Religión en Libertad (España), José M. Vidal, 16.02.2015

Francisco no quiere “cupos” en la Curia. Por eso, el documento sobre la reforma del aparato vaticano, al que ha tenido acceso RD, postula, en su número 13, que “hay que detener inmediatamente la tendencia de asociaciones, movimientos eclesiales e instituciones religiosas, a ocupar oficinas y puestos en los Dicasterios, para conseguir ventajas particulares y no para servir a la Iglesia”.

Una clara advertencia a los movimientos eclesiales, cuya penetración en el Vaticano ha proliferado en las últimas décadas, aupados a los puestos decisores de la maquinaria vaticana por Juan Pablo II y Benedicto XVI.

Hay, en estos momentos, en la Curia, un alto porcentaje de miembros de dicasterios y pontificios consejos que pertenecen al Opus Dei, Comunión y Liberación, Focolares o Kikos. Y en todos los escalafones de los diversos dicasterios: desde minutantes a presidentes de dicasterios.

De la misma dinámica han participado, durante estos años, las congregaciones y órdenes religiosas, asi como demás instituciones eclesiales. En menor medida, dado que, hasta la llegada de Francisco, los puestos curiales los copaban en gran medida los miembros de los movimientos neconservadores.
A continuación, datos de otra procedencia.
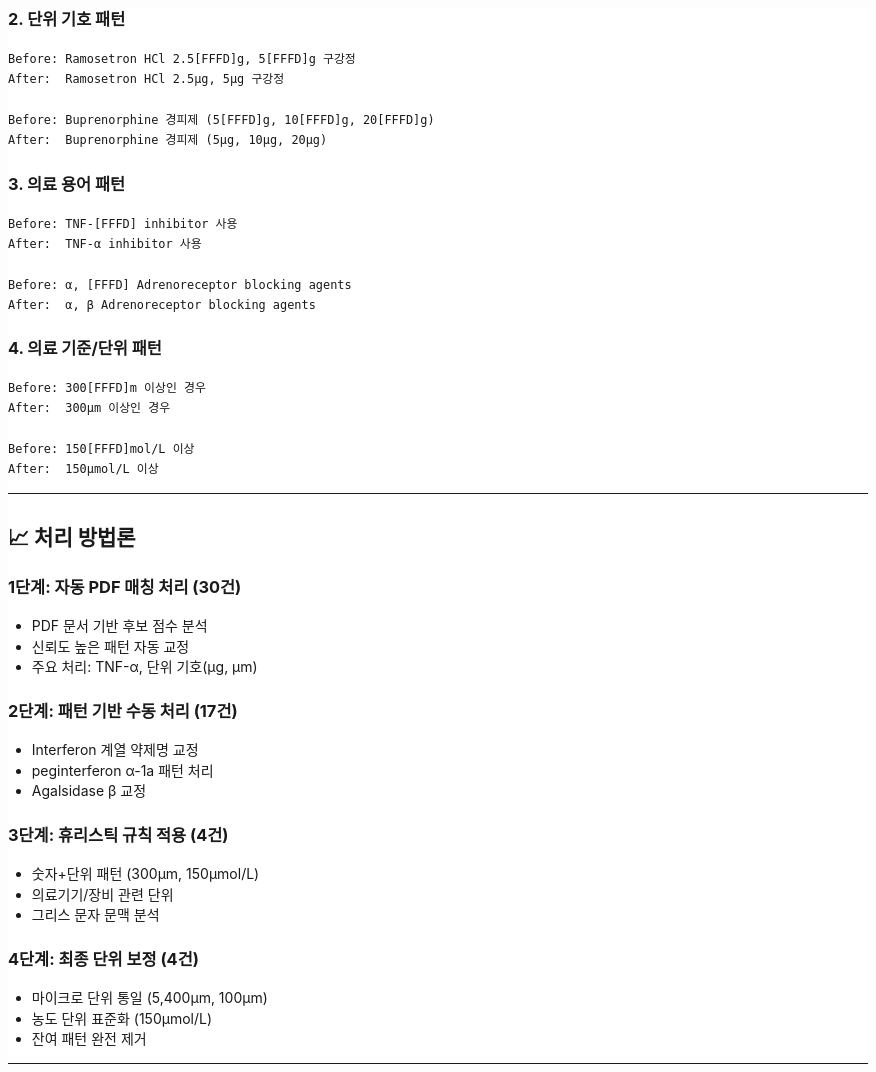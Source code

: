 ### 2. 단위 기호 패턴
```
Before: Ramosetron HCl 2.5[FFFD]g, 5[FFFD]g 구강정
After:  Ramosetron HCl 2.5μg, 5μg 구강정

Before: Buprenorphine 경피제 (5[FFFD]g, 10[FFFD]g, 20[FFFD]g)
After:  Buprenorphine 경피제 (5μg, 10μg, 20μg)
```

### 3. 의료 용어 패턴
```
Before: TNF-[FFFD] inhibitor 사용
After:  TNF-α inhibitor 사용

Before: α, [FFFD] Adrenoreceptor blocking agents
After:  α, β Adrenoreceptor blocking agents
```

### 4. 의료 기준/단위 패턴
```
Before: 300[FFFD]m 이상인 경우
After:  300μm 이상인 경우

Before: 150[FFFD]mol/L 이상
After:  150μmol/L 이상
```

---

## 📈 처리 방법론

### 1단계: 자동 PDF 매칭 처리 (30건)
- PDF 문서 기반 후보 점수 분석
- 신뢰도 높은 패턴 자동 교정
- 주요 처리: TNF-α, 단위 기호(μg, μm)

### 2단계: 패턴 기반 수동 처리 (17건)  
- Interferon 계열 약제명 교정
- peginterferon α-1a 패턴 처리
- Agalsidase β 교정

### 3단계: 휴리스틱 규칙 적용 (4건)
- 숫자+단위 패턴 (300μm, 150μmol/L)
- 의료기기/장비 관련 단위
- 그리스 문자 문맥 분석

### 4단계: 최종 단위 보정 (4건)
- 마이크로 단위 통일 (5,400μm, 100μm)
- 농도 단위 표준화 (150μmol/L)
- 잔여 패턴 완전 제거

---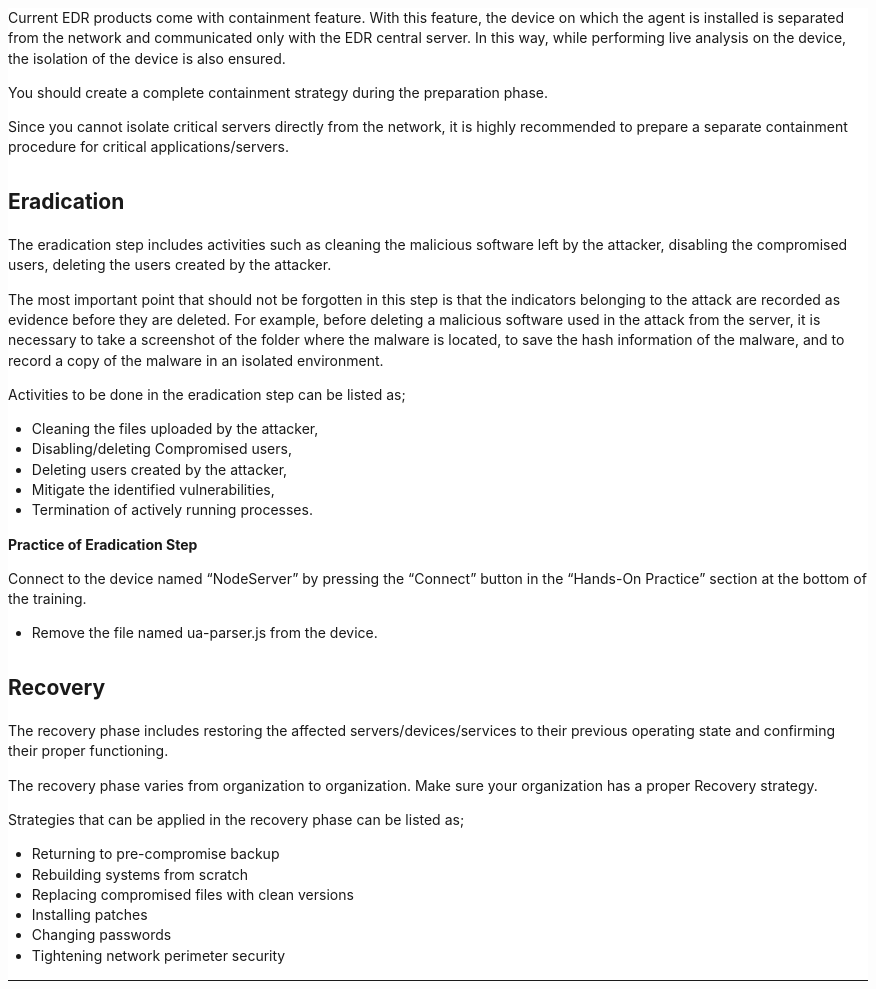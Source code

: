 Current EDR products come with containment feature. With this feature, the device on which the agent is installed is separated from the network and communicated only with the EDR central server. In this way, while performing live analysis on the device, the isolation of the device is also ensured.

You should create a complete containment strategy during the preparation phase.

Since you cannot isolate critical servers directly from the network, it is highly recommended to prepare a separate containment procedure for critical applications/servers.

  

## Eradication

The eradication step includes activities such as cleaning the malicious software left by the attacker, disabling the compromised users, deleting the users created by the attacker.

The most important point that should not be forgotten in this step is that the indicators belonging to the attack are recorded as evidence before they are deleted. For example, before deleting a malicious software used in the attack from the server, it is necessary to take a screenshot of the folder where the malware is located, to save the hash information of the malware, and to record a copy of the malware in an isolated environment.

Activities to be done in the eradication step can be listed as;

- Cleaning the files uploaded by the attacker,
- Disabling/deleting Compromised users,
- Deleting users created by the attacker,
- Mitigate the identified vulnerabilities,
- Termination of actively running processes.

  
  

**Practice of Eradication Step**

Connect to the device named “NodeServer” by pressing the “Connect” button in the “Hands-On Practice” section at the bottom of the training. 

- Remove the file named ua-parser.js from the device.

  

## Recovery

The recovery phase includes restoring the affected servers/devices/services to their previous operating state and confirming their proper functioning.

The recovery phase varies from organization to organization. Make sure your organization has a proper Recovery strategy.

Strategies that can be applied in the recovery phase can be listed as;

- Returning to pre-compromise backup
- Rebuilding systems from scratch
- Replacing compromised files with clean versions
- Installing patches
- Changing passwords
- Tightening network perimeter security

---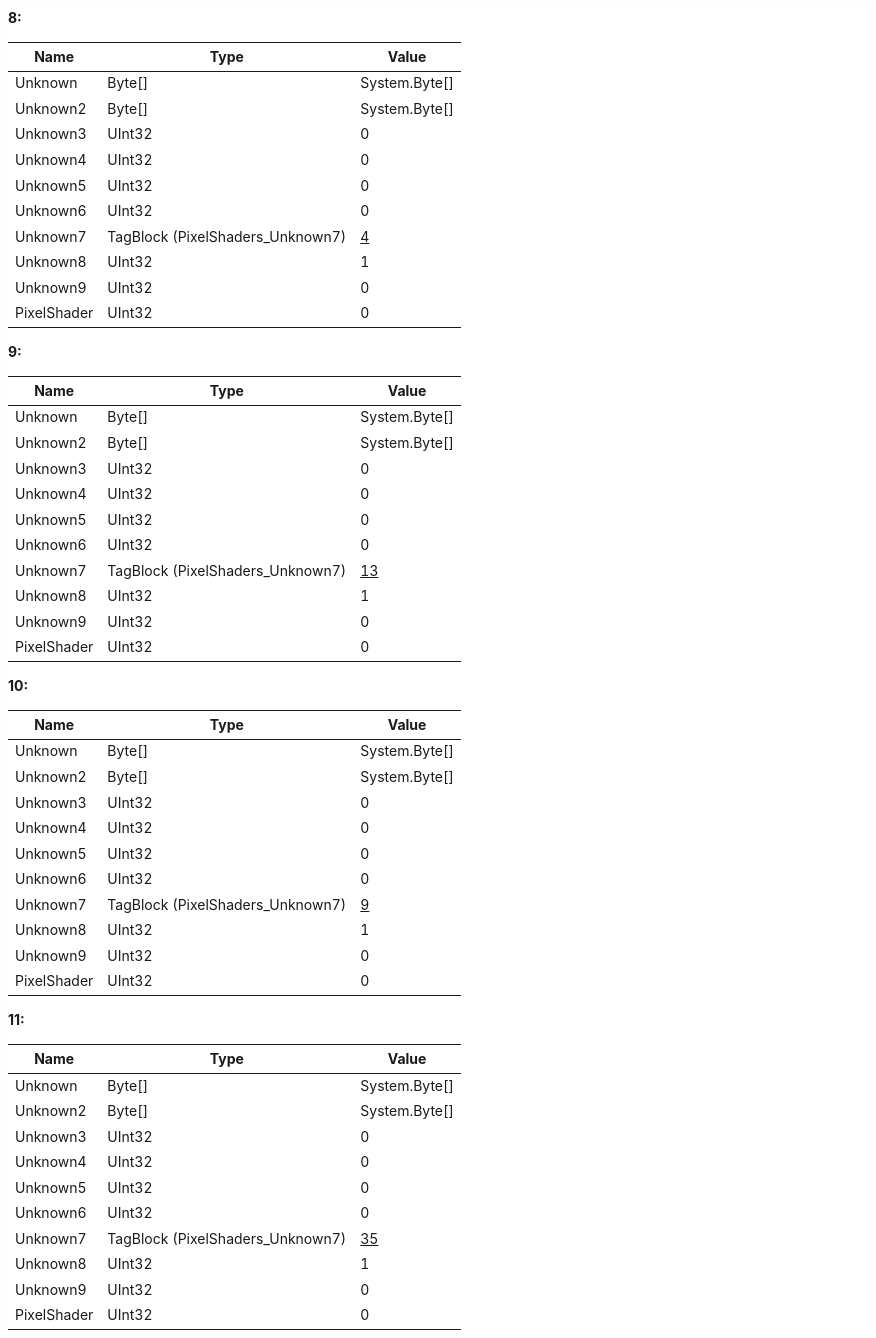 
**8:**

Name	| Type	| Value
---	|---	|---	|
Unknown	|Byte[]	|System.Byte[]
Unknown2	|Byte[]	|System.Byte[]
Unknown3	|UInt32	|0
Unknown4	|UInt32	|0
Unknown5	|UInt32	|0
Unknown6	|UInt32	|0
Unknown7	|TagBlock (PixelShaders_Unknown7)	|[4](#pixelshaders_unknown7)
Unknown8	|UInt32	|1
Unknown9	|UInt32	|0
PixelShader	|UInt32	|0


**9:**

Name	| Type	| Value
---	|---	|---	|
Unknown	|Byte[]	|System.Byte[]
Unknown2	|Byte[]	|System.Byte[]
Unknown3	|UInt32	|0
Unknown4	|UInt32	|0
Unknown5	|UInt32	|0
Unknown6	|UInt32	|0
Unknown7	|TagBlock (PixelShaders_Unknown7)	|[13](#pixelshaders_unknown7)
Unknown8	|UInt32	|1
Unknown9	|UInt32	|0
PixelShader	|UInt32	|0


**10:**

Name	| Type	| Value
---	|---	|---	|
Unknown	|Byte[]	|System.Byte[]
Unknown2	|Byte[]	|System.Byte[]
Unknown3	|UInt32	|0
Unknown4	|UInt32	|0
Unknown5	|UInt32	|0
Unknown6	|UInt32	|0
Unknown7	|TagBlock (PixelShaders_Unknown7)	|[9](#pixelshaders_unknown7)
Unknown8	|UInt32	|1
Unknown9	|UInt32	|0
PixelShader	|UInt32	|0


**11:**

Name	| Type	| Value
---	|---	|---	|
Unknown	|Byte[]	|System.Byte[]
Unknown2	|Byte[]	|System.Byte[]
Unknown3	|UInt32	|0
Unknown4	|UInt32	|0
Unknown5	|UInt32	|0
Unknown6	|UInt32	|0
Unknown7	|TagBlock (PixelShaders_Unknown7)	|[35](#pixelshaders_unknown7)
Unknown8	|UInt32	|1
Unknown9	|UInt32	|0
PixelShader	|UInt32	|0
El número trece del documento de la reforma añade que también hay que “evitar la admisión de personal proveniente de ambientes eclesiales que mantienen líneas de pensamiento y de acción no equilibradas, contrarias al equilibrio que debe caracterizar precisamente a la Curia, cuya obligación es la de garantixar la comunión en la diversidad”.

Con esta medida quedarán fuera de la Curia, a partir de ahora, los miembros de asociaciones religiosas ultraconservadoras, que también se habían infiltrado en el Vaticano y habían copado puestos de relevancia en los últimos años.

De ahí que la conclusión del número 13 del documento reformista de la Curia postula que “la contratación del personal vaticano ha de hacerse siguiendo el criterio de la competencia, evitando cualquier tipo de presión externa”, con el fin de “evitar, al menos en cierta medida, este peligro”

Por otra parte, el documento de reforma curial explica el procedimiento a seguir. Postula que “sería oportuno que una comisión restringida de canonistas y de teólogos se encargue de redactar un primer esquema de nueva Constitución”.

Y añade el documento: “Este esquema debería ser enviado al grupo de los 9 cardenales para una primera evaluación. Sucesivamente podrá ser enviado a los presidentes de las Conferencias episcopales, a los Jefes de las Iglesias orientales, a los cardenales y a los dicasterios de la Curia romama, para terminar siendo discutido en una plenaria de cardenales”.

Y concluye: “Tras este iter, una comisión cardenalicia debería encargarse de redactar, con la ayuda de algún canonista, el texto definitivo, que será presentado a continuación al Papa para su aprobación”.

Parece evidente que, si la reforma de la Curia tiene que seguir todo este iter, va para largo. La primavera se retrasa.